The task - Only the lines below starting at the one that contains "die Implementierung zu identifizieren." and ending at the one that contains "und zu installieren\\" are to be reproduced, exactly and with both ends kept.

##########

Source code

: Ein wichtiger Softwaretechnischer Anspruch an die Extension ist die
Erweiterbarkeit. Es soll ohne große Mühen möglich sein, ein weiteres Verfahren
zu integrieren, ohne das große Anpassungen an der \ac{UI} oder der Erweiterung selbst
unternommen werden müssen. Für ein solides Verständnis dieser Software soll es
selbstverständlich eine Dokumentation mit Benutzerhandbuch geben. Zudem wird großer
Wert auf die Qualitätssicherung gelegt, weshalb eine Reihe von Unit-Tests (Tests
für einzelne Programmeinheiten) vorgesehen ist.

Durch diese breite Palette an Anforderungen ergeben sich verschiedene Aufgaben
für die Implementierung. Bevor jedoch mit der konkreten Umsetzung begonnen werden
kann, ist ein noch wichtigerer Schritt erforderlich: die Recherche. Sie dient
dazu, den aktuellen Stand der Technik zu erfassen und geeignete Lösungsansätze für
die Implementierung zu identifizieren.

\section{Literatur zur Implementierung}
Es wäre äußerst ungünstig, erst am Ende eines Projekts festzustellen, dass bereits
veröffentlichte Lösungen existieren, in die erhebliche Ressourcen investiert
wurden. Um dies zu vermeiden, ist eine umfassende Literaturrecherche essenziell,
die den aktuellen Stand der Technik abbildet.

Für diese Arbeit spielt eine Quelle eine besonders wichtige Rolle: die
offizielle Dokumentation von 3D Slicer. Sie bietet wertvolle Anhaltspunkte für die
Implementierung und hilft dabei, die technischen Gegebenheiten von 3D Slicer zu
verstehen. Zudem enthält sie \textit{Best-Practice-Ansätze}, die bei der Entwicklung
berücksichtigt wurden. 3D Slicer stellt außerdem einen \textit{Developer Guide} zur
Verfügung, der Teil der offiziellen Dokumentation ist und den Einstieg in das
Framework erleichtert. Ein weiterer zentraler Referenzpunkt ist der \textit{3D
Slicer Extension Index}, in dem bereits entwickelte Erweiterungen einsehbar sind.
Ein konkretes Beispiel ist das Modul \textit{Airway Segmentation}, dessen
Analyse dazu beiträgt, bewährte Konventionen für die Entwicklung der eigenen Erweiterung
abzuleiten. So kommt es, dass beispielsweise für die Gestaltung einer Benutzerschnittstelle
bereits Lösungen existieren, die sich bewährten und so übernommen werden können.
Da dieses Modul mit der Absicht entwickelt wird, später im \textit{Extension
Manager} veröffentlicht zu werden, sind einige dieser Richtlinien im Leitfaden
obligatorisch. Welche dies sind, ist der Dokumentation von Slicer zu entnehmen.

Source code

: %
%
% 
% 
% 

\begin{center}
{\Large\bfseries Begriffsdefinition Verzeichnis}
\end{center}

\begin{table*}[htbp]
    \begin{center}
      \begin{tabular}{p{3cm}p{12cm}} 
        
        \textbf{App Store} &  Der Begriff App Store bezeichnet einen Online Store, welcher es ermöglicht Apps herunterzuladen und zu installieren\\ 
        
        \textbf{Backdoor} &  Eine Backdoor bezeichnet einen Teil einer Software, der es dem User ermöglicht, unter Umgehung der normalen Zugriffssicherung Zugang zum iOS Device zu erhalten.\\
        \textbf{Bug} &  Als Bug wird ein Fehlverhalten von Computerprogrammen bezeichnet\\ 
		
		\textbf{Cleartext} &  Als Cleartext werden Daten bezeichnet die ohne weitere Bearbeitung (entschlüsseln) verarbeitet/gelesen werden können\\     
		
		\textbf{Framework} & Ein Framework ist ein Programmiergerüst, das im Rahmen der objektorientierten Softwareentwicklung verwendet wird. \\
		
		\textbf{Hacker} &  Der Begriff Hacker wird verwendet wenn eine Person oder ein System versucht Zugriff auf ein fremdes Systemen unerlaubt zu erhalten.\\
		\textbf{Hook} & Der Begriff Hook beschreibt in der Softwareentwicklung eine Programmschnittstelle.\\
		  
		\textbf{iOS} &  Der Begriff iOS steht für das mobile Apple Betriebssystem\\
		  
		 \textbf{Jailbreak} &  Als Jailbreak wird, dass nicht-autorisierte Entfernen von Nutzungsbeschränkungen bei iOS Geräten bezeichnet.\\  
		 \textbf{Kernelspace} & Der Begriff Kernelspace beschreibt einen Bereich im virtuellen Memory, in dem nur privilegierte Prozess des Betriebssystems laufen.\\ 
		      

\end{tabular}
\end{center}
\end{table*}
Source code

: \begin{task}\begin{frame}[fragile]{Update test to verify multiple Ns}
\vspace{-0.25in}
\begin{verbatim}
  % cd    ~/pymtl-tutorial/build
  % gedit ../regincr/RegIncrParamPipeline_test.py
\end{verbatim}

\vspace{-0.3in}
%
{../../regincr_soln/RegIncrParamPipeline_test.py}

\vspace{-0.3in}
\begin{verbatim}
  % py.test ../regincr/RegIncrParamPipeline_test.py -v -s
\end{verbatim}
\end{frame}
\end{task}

##########

Expected output -
die Implementierung zu identifizieren.

\section{Literatur zur Implementierung}
Es wäre äußerst ungünstig, erst am Ende eines Projekts festzustellen, dass bereits
veröffentlichte Lösungen existieren, in die erhebliche Ressourcen investiert
wurden. Um dies zu vermeiden, ist eine umfassende Literaturrecherche essenziell,
die den aktuellen Stand der Technik abbildet.

Für diese Arbeit spielt eine Quelle eine besonders wichtige Rolle: die
offizielle Dokumentation von 3D Slicer. Sie bietet wertvolle Anhaltspunkte für die
Implementierung und hilft dabei, die technischen Gegebenheiten von 3D Slicer zu
verstehen. Zudem enthält sie \textit{Best-Practice-Ansätze}, die bei der Entwicklung
berücksichtigt wurden. 3D Slicer stellt außerdem einen \textit{Developer Guide} zur
Verfügung, der Teil der offiziellen Dokumentation ist und den Einstieg in das
Framework erleichtert. Ein weiterer zentraler Referenzpunkt ist der \textit{3D
Slicer Extension Index}, in dem bereits entwickelte Erweiterungen einsehbar sind.
Ein konkretes Beispiel ist das Modul \textit{Airway Segmentation}, dessen
Analyse dazu beiträgt, bewährte Konventionen für die Entwicklung der eigenen Erweiterung
abzuleiten. So kommt es, dass beispielsweise für die Gestaltung einer Benutzerschnittstelle
bereits Lösungen existieren, die sich bewährten und so übernommen werden können.
Da dieses Modul mit der Absicht entwickelt wird, später im \textit{Extension
Manager} veröffentlicht zu werden, sind einige dieser Richtlinien im Leitfaden
obligatorisch. Welche dies sind, ist der Dokumentation von Slicer zu entnehmen.

Source code

: %
%
% 
% 
% 

\begin{center}
{\Large\bfseries Begriffsdefinition Verzeichnis}
\end{center}

\begin{table*}[htbp]
    \begin{center}
      \begin{tabular}{p{3cm}p{12cm}} 
        
        \textbf{App Store} &  Der Begriff App Store bezeichnet einen Online Store, welcher es ermöglicht Apps herunterzuladen und zu installieren\\ 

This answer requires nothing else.